BEGIN Supplied data

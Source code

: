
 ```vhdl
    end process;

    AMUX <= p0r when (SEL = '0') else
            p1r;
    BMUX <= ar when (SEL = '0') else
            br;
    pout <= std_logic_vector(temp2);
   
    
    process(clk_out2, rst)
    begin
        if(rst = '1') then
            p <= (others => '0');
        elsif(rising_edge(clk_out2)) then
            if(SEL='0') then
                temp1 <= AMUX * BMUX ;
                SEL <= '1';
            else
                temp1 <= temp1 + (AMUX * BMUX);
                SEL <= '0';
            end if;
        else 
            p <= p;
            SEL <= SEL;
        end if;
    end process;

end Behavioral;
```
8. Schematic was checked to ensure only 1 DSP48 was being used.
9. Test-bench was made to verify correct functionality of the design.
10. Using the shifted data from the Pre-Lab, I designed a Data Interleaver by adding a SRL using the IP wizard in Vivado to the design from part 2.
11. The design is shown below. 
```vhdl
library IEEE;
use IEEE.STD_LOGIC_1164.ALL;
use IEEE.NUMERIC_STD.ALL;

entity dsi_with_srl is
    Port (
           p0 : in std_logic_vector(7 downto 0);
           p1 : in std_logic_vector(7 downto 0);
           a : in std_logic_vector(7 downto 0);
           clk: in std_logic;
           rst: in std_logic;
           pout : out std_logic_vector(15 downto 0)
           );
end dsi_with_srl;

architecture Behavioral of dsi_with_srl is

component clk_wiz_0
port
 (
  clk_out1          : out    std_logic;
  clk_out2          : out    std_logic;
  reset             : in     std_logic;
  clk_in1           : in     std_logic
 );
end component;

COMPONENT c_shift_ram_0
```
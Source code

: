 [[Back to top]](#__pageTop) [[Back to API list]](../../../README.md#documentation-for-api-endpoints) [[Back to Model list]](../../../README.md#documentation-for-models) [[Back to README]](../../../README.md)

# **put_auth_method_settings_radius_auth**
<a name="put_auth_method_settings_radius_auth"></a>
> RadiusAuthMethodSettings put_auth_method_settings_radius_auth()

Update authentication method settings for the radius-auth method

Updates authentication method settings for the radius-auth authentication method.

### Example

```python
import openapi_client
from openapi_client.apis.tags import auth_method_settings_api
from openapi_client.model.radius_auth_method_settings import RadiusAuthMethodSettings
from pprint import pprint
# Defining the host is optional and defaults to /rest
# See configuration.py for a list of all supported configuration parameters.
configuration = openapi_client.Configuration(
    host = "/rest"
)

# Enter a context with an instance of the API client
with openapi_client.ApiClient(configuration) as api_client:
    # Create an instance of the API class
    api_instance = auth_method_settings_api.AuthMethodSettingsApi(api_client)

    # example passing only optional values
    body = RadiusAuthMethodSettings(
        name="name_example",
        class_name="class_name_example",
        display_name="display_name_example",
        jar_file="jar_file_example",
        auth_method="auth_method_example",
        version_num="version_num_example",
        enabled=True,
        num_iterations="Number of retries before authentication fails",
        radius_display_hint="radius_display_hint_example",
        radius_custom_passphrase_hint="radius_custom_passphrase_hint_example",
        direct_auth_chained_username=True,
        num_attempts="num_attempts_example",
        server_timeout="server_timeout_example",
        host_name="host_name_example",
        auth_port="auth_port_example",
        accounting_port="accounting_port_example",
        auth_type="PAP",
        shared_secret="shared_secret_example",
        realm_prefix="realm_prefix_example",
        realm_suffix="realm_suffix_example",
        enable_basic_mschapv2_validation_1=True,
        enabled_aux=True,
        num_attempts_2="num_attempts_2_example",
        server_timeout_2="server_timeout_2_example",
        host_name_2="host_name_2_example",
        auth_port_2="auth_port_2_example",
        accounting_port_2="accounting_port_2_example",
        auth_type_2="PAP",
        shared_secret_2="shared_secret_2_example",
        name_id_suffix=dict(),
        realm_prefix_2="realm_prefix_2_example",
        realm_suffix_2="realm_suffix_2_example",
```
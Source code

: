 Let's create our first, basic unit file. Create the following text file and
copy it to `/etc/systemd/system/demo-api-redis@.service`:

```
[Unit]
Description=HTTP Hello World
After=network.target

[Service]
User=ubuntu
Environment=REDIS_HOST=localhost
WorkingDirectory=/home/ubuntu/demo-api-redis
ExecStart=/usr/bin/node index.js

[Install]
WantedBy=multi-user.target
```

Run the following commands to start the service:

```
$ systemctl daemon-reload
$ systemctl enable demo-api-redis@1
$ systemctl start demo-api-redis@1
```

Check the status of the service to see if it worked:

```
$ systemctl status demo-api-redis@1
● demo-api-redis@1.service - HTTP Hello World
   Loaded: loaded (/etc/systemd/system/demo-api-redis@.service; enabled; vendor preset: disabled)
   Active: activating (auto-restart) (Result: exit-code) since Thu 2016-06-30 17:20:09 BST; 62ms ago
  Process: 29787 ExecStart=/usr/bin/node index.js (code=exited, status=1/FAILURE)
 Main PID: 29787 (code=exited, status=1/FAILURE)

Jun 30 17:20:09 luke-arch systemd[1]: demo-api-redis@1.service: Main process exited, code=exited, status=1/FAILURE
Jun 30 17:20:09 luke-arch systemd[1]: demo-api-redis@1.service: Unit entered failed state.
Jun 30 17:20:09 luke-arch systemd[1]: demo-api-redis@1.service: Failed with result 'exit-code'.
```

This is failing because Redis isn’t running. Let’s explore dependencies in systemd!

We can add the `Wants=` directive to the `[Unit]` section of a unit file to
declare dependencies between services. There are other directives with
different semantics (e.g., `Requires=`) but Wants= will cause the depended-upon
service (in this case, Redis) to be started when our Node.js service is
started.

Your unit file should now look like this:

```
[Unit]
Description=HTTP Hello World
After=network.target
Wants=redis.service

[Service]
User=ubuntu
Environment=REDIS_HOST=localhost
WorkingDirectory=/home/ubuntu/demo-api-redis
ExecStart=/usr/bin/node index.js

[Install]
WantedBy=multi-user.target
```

END Supplied data

Your task is to set down all of the entries exactly as they appear.

Source code

:
 ```vhdl
    end process;

    AMUX <= p0r when (SEL = '0') else
            p1r;
    BMUX <= ar when (SEL = '0') else
            br;
    pout <= std_logic_vector(temp2);
   
    
    process(clk_out2, rst)
    begin
        if(rst = '1') then
            p <= (others => '0');
        elsif(rising_edge(clk_out2)) then
            if(SEL='0') then
                temp1 <= AMUX * BMUX ;
                SEL <= '1';
            else
                temp1 <= temp1 + (AMUX * BMUX);
                SEL <= '0';
            end if;
        else 
            p <= p;
            SEL <= SEL;
        end if;
    end process;

end Behavioral;
```
8. Schematic was checked to ensure only 1 DSP48 was being used.
9. Test-bench was made to verify correct functionality of the design.
10. Using the shifted data from the Pre-Lab, I designed a Data Interleaver by adding a SRL using the IP wizard in Vivado to the design from part 2.
11. The design is shown below. 
```vhdl
library IEEE;
use IEEE.STD_LOGIC_1164.ALL;
use IEEE.NUMERIC_STD.ALL;

entity dsi_with_srl is
    Port (
           p0 : in std_logic_vector(7 downto 0);
           p1 : in std_logic_vector(7 downto 0);
           a : in std_logic_vector(7 downto 0);
           clk: in std_logic;
           rst: in std_logic;
           pout : out std_logic_vector(15 downto 0)
           );
end dsi_with_srl;

architecture Behavioral of dsi_with_srl is

component clk_wiz_0
port
 (
  clk_out1          : out    std_logic;
  clk_out2          : out    std_logic;
  reset             : in     std_logic;
  clk_in1           : in     std_logic
 );
end component;

COMPONENT c_shift_ram_0
```
Source code

: [[Back to top]](#__pageTop) [[Back to API list]](../../../README.md#documentation-for-api-endpoints) [[Back to Model list]](../../../README.md#documentation-for-models) [[Back to README]](../../../README.md)

# **put_auth_method_settings_radius_auth**
<a name="put_auth_method_settings_radius_auth"></a>
> RadiusAuthMethodSettings put_auth_method_settings_radius_auth()

Update authentication method settings for the radius-auth method

Updates authentication method settings for the radius-auth authentication method.

### Example

```python
import openapi_client
from openapi_client.apis.tags import auth_method_settings_api
from openapi_client.model.radius_auth_method_settings import RadiusAuthMethodSettings
from pprint import pprint
# Defining the host is optional and defaults to /rest
# See configuration.py for a list of all supported configuration parameters.
configuration = openapi_client.Configuration(
    host = "/rest"
)

# Enter a context with an instance of the API client
with openapi_client.ApiClient(configuration) as api_client:
    # Create an instance of the API class
    api_instance = auth_method_settings_api.AuthMethodSettingsApi(api_client)

    # example passing only optional values
    body = RadiusAuthMethodSettings(
        name="name_example",
        class_name="class_name_example",
        display_name="display_name_example",
        jar_file="jar_file_example",
        auth_method="auth_method_example",
        version_num="version_num_example",
        enabled=True,
        num_iterations="Number of retries before authentication fails",
        radius_display_hint="radius_display_hint_example",
        radius_custom_passphrase_hint="radius_custom_passphrase_hint_example",
        direct_auth_chained_username=True,
        num_attempts="num_attempts_example",
        server_timeout="server_timeout_example",
        host_name="host_name_example",
        auth_port="auth_port_example",
        accounting_port="accounting_port_example",
        auth_type="PAP",
        shared_secret="shared_secret_example",
        realm_prefix="realm_prefix_example",
        realm_suffix="realm_suffix_example",
        enable_basic_mschapv2_validation_1=True,
        enabled_aux=True,
        num_attempts_2="num_attempts_2_example",
        server_timeout_2="server_timeout_2_example",
        host_name_2="host_name_2_example",
        auth_port_2="auth_port_2_example",
        accounting_port_2="accounting_port_2_example",
        auth_type_2="PAP",
        shared_secret_2="shared_secret_2_example",
        name_id_suffix=dict(),
        realm_prefix_2="realm_prefix_2_example",
        realm_suffix_2="realm_suffix_2_example",
```
Source code

: Let's create our first, basic unit file. Create the following text file and
copy it to `/etc/systemd/system/demo-api-redis@.service`:

```
[Unit]
Description=HTTP Hello World
After=network.target

[Service]
User=ubuntu
Environment=REDIS_HOST=localhost
WorkingDirectory=/home/ubuntu/demo-api-redis
ExecStart=/usr/bin/node index.js

[Install]
WantedBy=multi-user.target
```

Run the following commands to start the service:

```
$ systemctl daemon-reload
$ systemctl enable demo-api-redis@1
$ systemctl start demo-api-redis@1
```

Check the status of the service to see if it worked:

```
$ systemctl status demo-api-redis@1
● demo-api-redis@1.service - HTTP Hello World
   Loaded: loaded (/etc/systemd/system/demo-api-redis@.service; enabled; vendor preset: disabled)
   Active: activating (auto-restart) (Result: exit-code) since Thu 2016-06-30 17:20:09 BST; 62ms ago
  Process: 29787 ExecStart=/usr/bin/node index.js (code=exited, status=1/FAILURE)
 Main PID: 29787 (code=exited, status=1/FAILURE)

Jun 30 17:20:09 luke-arch systemd[1]: demo-api-redis@1.service: Main process exited, code=exited, status=1/FAILURE
Jun 30 17:20:09 luke-arch systemd[1]: demo-api-redis@1.service: Unit entered failed state.
Jun 30 17:20:09 luke-arch systemd[1]: demo-api-redis@1.service: Failed with result 'exit-code'.
```

This is failing because Redis isn’t running. Let’s explore dependencies in systemd!

We can add the `Wants=` directive to the `[Unit]` section of a unit file to
declare dependencies between services. There are other directives with
different semantics (e.g., `Requires=`) but Wants= will cause the depended-upon
service (in this case, Redis) to be started when our Node.js service is
started.

Your unit file should now look like this:

```
[Unit]
Description=HTTP Hello World
After=network.target
Wants=redis.service

[Service]
User=ubuntu
Environment=REDIS_HOST=localhost
WorkingDirectory=/home/ubuntu/demo-api-redis
ExecStart=/usr/bin/node index.js

[Install]
WantedBy=multi-user.target
```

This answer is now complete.